MATERIALS AND METHODS
Data acquisition
On May 12, 2020, flagged as “complete (>29,000 bp)” and “high coverage,” 683 SARS‐CoV‐2 genomes from January 19 to March 12 in the United States were downloaded from the GISAID Initiative EpiCoV platform. Filtering any sequences with N, W, and other missing site produces a final data set of 265 genomes. In addition, two reference ancestral sequences, hCoV‐19/bat/Yunnan/RaTG13/2013 and hCoV‐19/Wuhan‐Hu‐1/2019, are also downloaded from the GISAID. All voucher information of 267 strains can be found in Table S1.
ORFs finding and combining
With the aid of the reference sequence, hCoV‐19/Wuhan‐Hu‐1/2019, the tool of ORFfinder in linux x64 is used to look for the meaning ORFs from each genome. Because ORF9 gene is a part of the nucleocapsid gene, and the sequence and function of ORF14 gene can not been found in NCBI and GISAID, 12 ORFs or genes from all genomes are screened. According to the order of the genes on the genome, 12 ORFs sequences were spliced into a large assembly sequence with end to end mode, producing 267 assemblies.
Maximum likelihood (ML) tree and Bayesian phylogenetic tree
Taking the assembly sequence of hCoV‐19/bat/Yunnan/RaTG13/2013 as the reference sequence, the other 266 assemblies is used to build a phylogenetic tree by the software of MEGA‐X with the ML statistical method (Model, Tamura‐Nei; Bootstrap, 500).
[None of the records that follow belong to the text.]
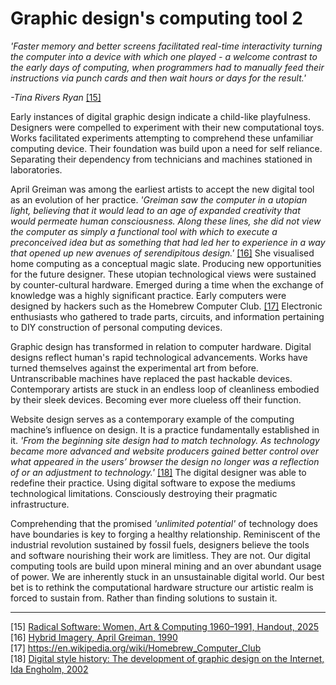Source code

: # Graphic design's computing tool 2



*'Faster memory and better screens facilitated real-time interactivity turning the computer into a device with which one played - a welcome contrast to the early days of computing, when programmers had to manually feed their instructions via punch cards and then wait hours or days for the result.'*    

*-Tina Rivers Ryan* 
<a href="https://kunsthallewien.at/101/wp-content/uploads/2024/06/Radical-Software_Handout_EN.pdf?x70723" target=“_blank”>[15]</a>



Early instances of digital graphic design indicate a child-like playfulness. Designers were compelled to experiment with their new computational toys. Works facilitated experiments attempting to comprehend these unfamiliar computing device. Their foundation was build upon a need for self reliance. Separating their dependency from technicians and machines stationed in laboratories. 

April Greiman was among the earliest artists to accept the new digital tool as an evolution of her practice. *'Greiman saw the computer in a utopian light, believing that it would lead to an age of expanded creativity that would permeate human consciousness. Along these lines, she did not view the computer as simply a functional tool with which to execute a preconceived idea but as something that had led her to experience in a way that opened up new avenues of serendipitous design.'* <a href="https://archive.org/details/hybridimageryfus0000grei/mode/2up" target=“_blank”>[16]</a> She visualised home computing as a conceptual magic slate. Producing new opportunities for the future designer. These utopian technological views were sustained by counter-cultural hardware. Emerged during a time when the exchange of knowledge was a highly significant practice. Early computers were designed by hackers such as the Homebrew Computer Club. <a href="https://en.wikipedia.org/wiki/Homebrew_Computer_Club" target=“_blank”>[17]</a> Electronic enthusiasts who gathered to trade parts, circuits, and information pertaining to DIY construction of personal computing devices. 



Graphic design has transformed in relation to computer hardware. Digital designs reflect human's rapid technological advancements. Works have turned themselves against the experimental art from before. Untranscribable machines have replaced the past hackable devices. Contemporary artists are stuck in an endless loop of cleanliness embodied by their sleek devices. Becoming ever more clueless off their function. 



Website design serves as a contemporary example of the computing machine’s influence on design. It is a practice fundamentally established in it. *'From the beginning site design had to match technology. As technology became more advanced and website producers gained better control over what appeared in the users’ browser the design no longer was a reflection of or an adjustment to technology.'* <a href="https://www.researchgate.net/publication/228381403_Digital_style_history_The_development_of_graphic_design_on_the_Internet" target=“_blank”>[18]</a> The digital designer was able to redefine their practice. Using digital software to expose the mediums technological limitations. Consciously destroying their pragmatic infrastructure. 



Comprehending that the promised *'unlimited potential'* of technology does have boundaries is key to forging a healthy relationship. Reminiscent of the industrial revolution sustained by fossil fuels, designers believe the tools and software nourishing their work are limitless. They are not. Our digital computing tools are build upon mineral mining and an over abundant usage of power. We are inherently stuck in an unsustainable digital world. Our best bet is to rethink the computational hardware structure our artistic realm is forced to sustain from. Rather than finding solutions to sustain it. 

---

[15] <a href="https://kunsthallewien.at/101/wp-content/uploads/2024/06/Radical-Software_Handout_EN.pdf?x70723" target=“_blank”> Radical Software: Women, Art & Computing 1960–1991, Handout, 2025 </a> <br>
[16] <a href="https://archive.org/details/hybridimageryfus0000grei/mode/2up" target=“_blank”>Hybrid Imagery, April Greiman, 1990</a> <br>
[17] https://en.wikipedia.org/wiki/Homebrew_Computer_Club <br>
[18] <a href="https://www.researchgate.net/publication/228381403_Digital_style_history_The_development_of_graphic_design_on_the_Internet" target=“_blank”> Digital style history: The development of graphic design on the Internet, Ida Engholm, 2002</a>
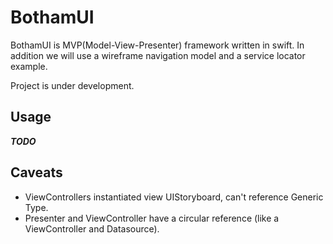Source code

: # BothamUI

BothamUI is MVP(Model-View-Presenter) framework written in swift. In addition we will use a wireframe navigation model and a service locator example.

Project is under development.

## Usage

**_TODO_**

## Caveats

* ViewControllers instantiated view UIStoryboard, can't reference Generic Type.
* Presenter and ViewController have a circular reference (like a ViewController and Datasource).
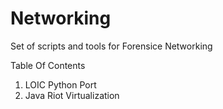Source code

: # Networking
Set of scripts and tools for Forensice Networking

Table Of Contents

1) LOIC Python Port
2) Java Riot Virtualization
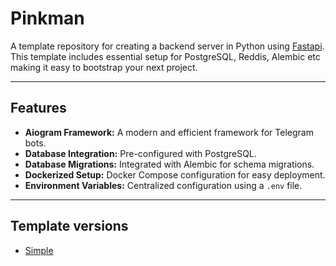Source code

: # Pinkman

A template repository for creating a backend server in Python using [Fastapi](https://fastapi.tiangolo.com/). This template includes essential setup for PostgreSQL, Reddis, Alembic etc making it easy to bootstrap your next project.

---

## Features
- **Aiogram Framework:** A modern and efficient framework for Telegram bots.
- **Database Integration:** Pre-configured with PostgreSQL.
- **Database Migrations:** Integrated with Alembic for schema migrations.
- **Dockerized Setup:** Docker Compose configuration for easy deployment.
- **Environment Variables:** Centralized configuration using a `.env` file.

---

## Template versions
- [Simple](https://github.com/iismoilov7/pinkman/tree/simple)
Bayesian phylogenetic analysis can be used to infer the divergency time of each clade, further determining the virus evolutionary trend. The 266 assemblies are used to build a Bayesian phylogenetic tree by using BEAST 2 software with GTR model. The clock model chooses Relaxed Clock Log Normal and the chain length of MCMC is 100,000,000. The priors model use the Coalescent Bayesian Skyline, and statistical uncertainty in the data was reflected by the 95% highest posterior density values. Using the TRACER program v1.7.1, it is found that one hundred million generations were produced after a burn‐in of 10 million steps, assessed by effective sample sizes (ESS) over 200. The tree was processed by TreeAnnotator v1.10.4 and viewed in program FigTree v1.4.4.
Mismatch distribution
To characterize of the virus gene evolution, DNAsp is used to analyze mismatch distribution of each gene and assemblies of all SARS‐CoV‐2 strains in the United States. Mismatch distribution is a way to visually reflect the historical dynamics of the population. If the mismatch curve shows a unimodal Poisson distribution, it is generally accepted that the population size has experienced expansion or continuous growth. On the other side, if the curve coincides with the expectation curve, the population size remains stable in the past.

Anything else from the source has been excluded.